▶ What to do
The stretch wanted below opens at the line containing "- **GUI** — разработайте" and closes at the line containing "- **Распределенная обработка**". Please return it exactly, with no other lines.

************

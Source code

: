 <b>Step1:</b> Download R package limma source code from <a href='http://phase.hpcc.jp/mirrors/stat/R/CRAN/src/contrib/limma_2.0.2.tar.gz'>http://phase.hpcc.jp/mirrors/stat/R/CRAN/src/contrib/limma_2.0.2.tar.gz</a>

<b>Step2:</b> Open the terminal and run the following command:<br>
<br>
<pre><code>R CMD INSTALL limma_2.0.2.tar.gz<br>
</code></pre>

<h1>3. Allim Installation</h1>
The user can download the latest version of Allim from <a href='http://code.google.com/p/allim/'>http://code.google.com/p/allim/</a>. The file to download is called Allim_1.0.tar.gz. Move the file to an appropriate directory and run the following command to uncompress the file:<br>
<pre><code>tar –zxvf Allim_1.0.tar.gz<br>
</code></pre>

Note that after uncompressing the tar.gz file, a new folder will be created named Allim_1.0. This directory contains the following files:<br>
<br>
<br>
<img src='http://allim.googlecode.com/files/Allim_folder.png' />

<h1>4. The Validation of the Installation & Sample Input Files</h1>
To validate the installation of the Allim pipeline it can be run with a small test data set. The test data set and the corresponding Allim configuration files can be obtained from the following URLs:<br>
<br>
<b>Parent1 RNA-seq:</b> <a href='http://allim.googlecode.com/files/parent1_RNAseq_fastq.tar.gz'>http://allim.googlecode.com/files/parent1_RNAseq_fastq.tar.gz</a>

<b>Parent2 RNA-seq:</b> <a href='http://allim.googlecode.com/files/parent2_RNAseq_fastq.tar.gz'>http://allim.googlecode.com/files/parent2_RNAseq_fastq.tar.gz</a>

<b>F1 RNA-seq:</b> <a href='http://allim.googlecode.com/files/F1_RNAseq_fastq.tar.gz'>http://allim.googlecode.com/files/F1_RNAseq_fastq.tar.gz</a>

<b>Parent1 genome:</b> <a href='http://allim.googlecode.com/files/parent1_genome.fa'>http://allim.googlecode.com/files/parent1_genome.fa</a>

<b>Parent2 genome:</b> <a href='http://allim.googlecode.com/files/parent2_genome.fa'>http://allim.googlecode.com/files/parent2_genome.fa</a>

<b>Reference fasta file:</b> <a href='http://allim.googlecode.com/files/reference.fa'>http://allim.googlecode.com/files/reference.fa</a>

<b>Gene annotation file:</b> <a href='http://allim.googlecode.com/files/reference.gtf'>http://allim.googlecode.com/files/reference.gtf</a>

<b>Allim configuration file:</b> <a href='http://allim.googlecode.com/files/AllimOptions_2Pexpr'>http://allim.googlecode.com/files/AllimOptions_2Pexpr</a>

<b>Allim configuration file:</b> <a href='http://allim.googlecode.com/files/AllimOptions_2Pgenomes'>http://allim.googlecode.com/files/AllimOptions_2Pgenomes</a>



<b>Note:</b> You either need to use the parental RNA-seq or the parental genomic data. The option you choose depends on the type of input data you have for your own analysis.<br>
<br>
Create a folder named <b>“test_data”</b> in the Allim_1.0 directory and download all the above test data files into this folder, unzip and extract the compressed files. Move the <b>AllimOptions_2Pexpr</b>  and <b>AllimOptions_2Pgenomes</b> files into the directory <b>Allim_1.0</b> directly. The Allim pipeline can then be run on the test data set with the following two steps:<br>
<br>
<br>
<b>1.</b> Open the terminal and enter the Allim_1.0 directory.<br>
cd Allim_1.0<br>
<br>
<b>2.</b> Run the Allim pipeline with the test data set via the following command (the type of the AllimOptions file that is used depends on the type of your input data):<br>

************

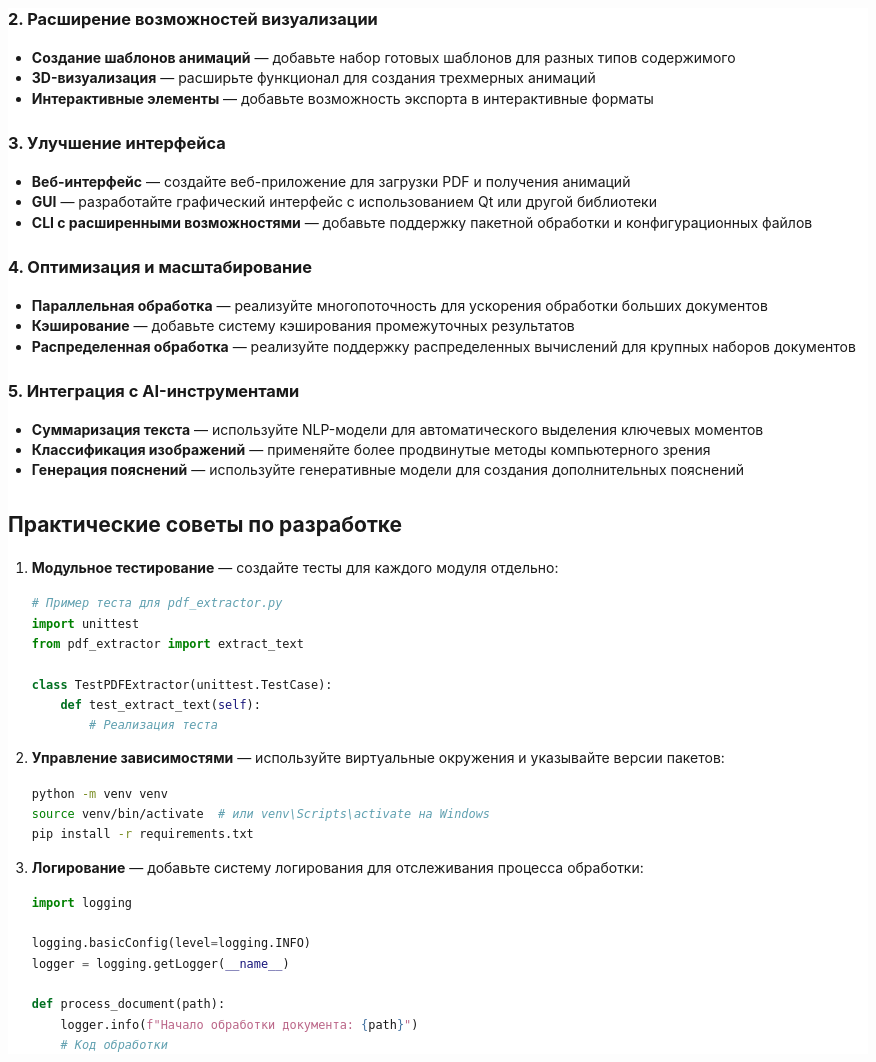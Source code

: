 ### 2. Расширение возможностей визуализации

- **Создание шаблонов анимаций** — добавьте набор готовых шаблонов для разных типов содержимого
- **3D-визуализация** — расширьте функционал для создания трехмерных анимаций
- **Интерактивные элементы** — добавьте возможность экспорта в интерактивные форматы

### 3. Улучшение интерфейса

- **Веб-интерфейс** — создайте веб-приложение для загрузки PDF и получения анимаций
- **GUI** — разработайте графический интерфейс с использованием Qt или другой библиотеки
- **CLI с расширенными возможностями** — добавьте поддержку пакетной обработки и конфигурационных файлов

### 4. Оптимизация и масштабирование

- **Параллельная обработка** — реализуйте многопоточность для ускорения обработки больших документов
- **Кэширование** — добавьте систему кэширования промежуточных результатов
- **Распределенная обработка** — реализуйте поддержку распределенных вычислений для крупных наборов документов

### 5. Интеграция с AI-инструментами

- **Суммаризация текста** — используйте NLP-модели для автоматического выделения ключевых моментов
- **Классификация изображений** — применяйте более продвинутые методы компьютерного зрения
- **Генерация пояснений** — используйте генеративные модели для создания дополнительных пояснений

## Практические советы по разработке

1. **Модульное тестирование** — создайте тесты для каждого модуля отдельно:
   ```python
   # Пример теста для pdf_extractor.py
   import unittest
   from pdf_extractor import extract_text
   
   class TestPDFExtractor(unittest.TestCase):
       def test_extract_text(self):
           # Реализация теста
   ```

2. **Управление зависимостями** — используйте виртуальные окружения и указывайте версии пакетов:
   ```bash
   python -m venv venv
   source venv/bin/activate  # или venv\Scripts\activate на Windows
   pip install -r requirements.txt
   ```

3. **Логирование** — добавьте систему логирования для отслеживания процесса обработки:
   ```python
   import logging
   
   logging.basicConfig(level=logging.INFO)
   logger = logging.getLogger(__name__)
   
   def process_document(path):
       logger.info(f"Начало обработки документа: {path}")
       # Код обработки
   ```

************

▶ Exercise solution
- **GUI** — разработайте графический интерфейс с использованием Qt или другой библиотеки
- **CLI с расширенными возможностями** — добавьте поддержку пакетной обработки и конфигурационных файлов

### 4. Оптимизация и масштабирование

- **Параллельная обработка** — реализуйте многопоточность для ускорения обработки больших документов
- **Кэширование** — добавьте систему кэширования промежуточных результатов
- **Распределенная обработка** — реализуйте поддержку распределенных вычислений для крупных наборов документов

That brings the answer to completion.